Während uns die psychologische Forschung ermöglicht, die Grundlagen der visuellen Wahrnehmung zu verstehen, ergänzt das traditionsreiche Berufsfeld des Visual Design diesen Forschungsansatz um die praktische Umsetzung von Gestaltungsmaßnahmen. ### In der Praxis können wir daher die aus der Forschung bekannten Effekte im Diskurs der visuellen Gestaltung wiedererkennen; sie werden meist schon geraume Zeit für die Fokussierung und Steuerung von Wahrnehmungsprozessen genutzt (beispielsweise der oben erwähnte Pop-Out-Effekt).

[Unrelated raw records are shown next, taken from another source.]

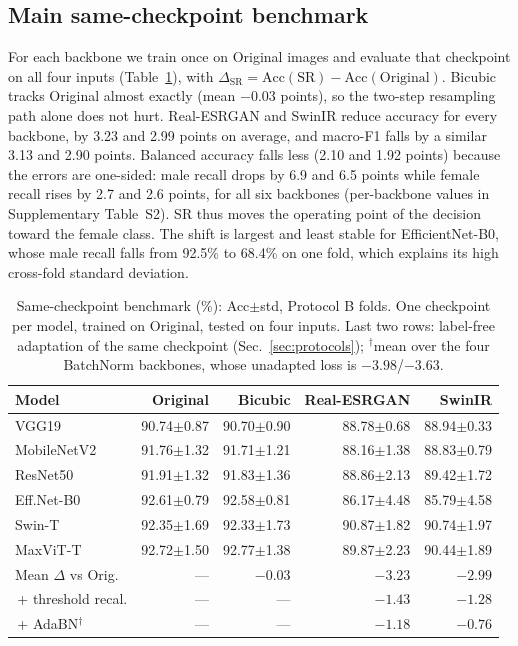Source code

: \documentclass[conference]{IEEEtran}
\begin{document}
\subsection{Main same-checkpoint benchmark}\label{sec:main}
For each backbone we train once on Original images and evaluate that checkpoint on all four inputs (Table~\ref{tab:main}), with $\Delta_{\text{SR}} = \text{Acc}(\text{SR}) - \text{Acc}(\text{Original})$. Bicubic tracks Original almost exactly (mean $-0.03$ points), so the two-step resampling path alone does not hurt. Real-ESRGAN and SwinIR reduce accuracy for every backbone, by 3.23 and 2.99 points on average, and macro-F1 falls by a similar 3.13 and 2.90 points. Balanced accuracy falls less (2.10 and 1.92 points) because the errors are one-sided: male recall drops by 6.9 and 6.5 points while female recall rises by 2.7 and 2.6 points, for all six backbones (per-backbone values in Supplementary Table~S2). SR thus moves the operating point of the decision toward the female class. The shift is largest and least stable for EfficientNet-B0, whose male recall falls from 92.5\% to 68.4\% on one fold, which explains its high cross-fold standard deviation.

\begin{table}[t]
\centering
\caption{Same-checkpoint benchmark (\%): Acc$\pm$std, Protocol B folds. One checkpoint per model, trained on Original, tested on four inputs. Last two rows: label-free adaptation of the same checkpoint (Sec.~\ref{sec:protocols}); $^\dagger$mean over the four BatchNorm backbones, whose unadapted loss is $-3.98$/$-3.63$.}
\label{tab:main}
\small
\footnotesize
\setlength{\tabcolsep}{3pt}
\begin{tabular}{@{}lrrrr@{}}
\toprule
Model & Original & Bicubic & Real-ESRGAN & SwinIR \\
\midrule
VGG19       & 90.74$\pm$0.87 & 90.70$\pm$0.90 & 88.78$\pm$0.68 & 88.94$\pm$0.33 \\
MobileNetV2 & 91.76$\pm$1.32 & 91.71$\pm$1.21 & 88.16$\pm$1.38 & 88.83$\pm$0.79 \\
ResNet50    & 91.91$\pm$1.32 & 91.83$\pm$1.36 & 88.86$\pm$2.13 & 89.42$\pm$1.72 \\
Eff.Net-B0  & 92.61$\pm$0.79 & 92.58$\pm$0.81 & 86.17$\pm$4.48 & 85.79$\pm$4.58 \\
Swin-T      & 92.35$\pm$1.69 & 92.33$\pm$1.73 & 90.87$\pm$1.82 & 90.74$\pm$1.97 \\
MaxViT-T    & 92.72$\pm$1.50 & 92.77$\pm$1.38 & 89.87$\pm$2.23 & 90.44$\pm$1.89 \\
\midrule
Mean $\Delta$ vs Orig. & --- & $-0.03$ & $-3.23$ & $-2.99$ \\
\,+ threshold recal. & --- & --- & $-1.43$ & $-1.28$ \\
\,+ AdaBN$^\dagger$ & --- & --- & $-1.18$ & $-0.76$ \\
\bottomrule
\end{tabular}
\end{table}
\end{document}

Wenn wir hier nach Regeln für gute visuelle Gestaltung fragen, so ist es zunächst wichtig festzuhalten, dass wir von der Gestaltung zur Optimierung der Wahrnehmungssituation (zum Beispiel Lesbarkeit, Erkennbarkeit) sprechen und nicht von der reinen Ausschmückung eines Textes. Betrachtet man das Dreigestirn Effektivität, Effizienz sowie Zufriedenheit, spielen natürlich gerade beim letzten Punkt die Ästhetik, Emotionen, andere individuelle Präferenzen etc. eine wesentliche Rolle, die durchaus ein erfolgreiches Lernen begründen. Siehe hierzu beispielsweise Norman (2005).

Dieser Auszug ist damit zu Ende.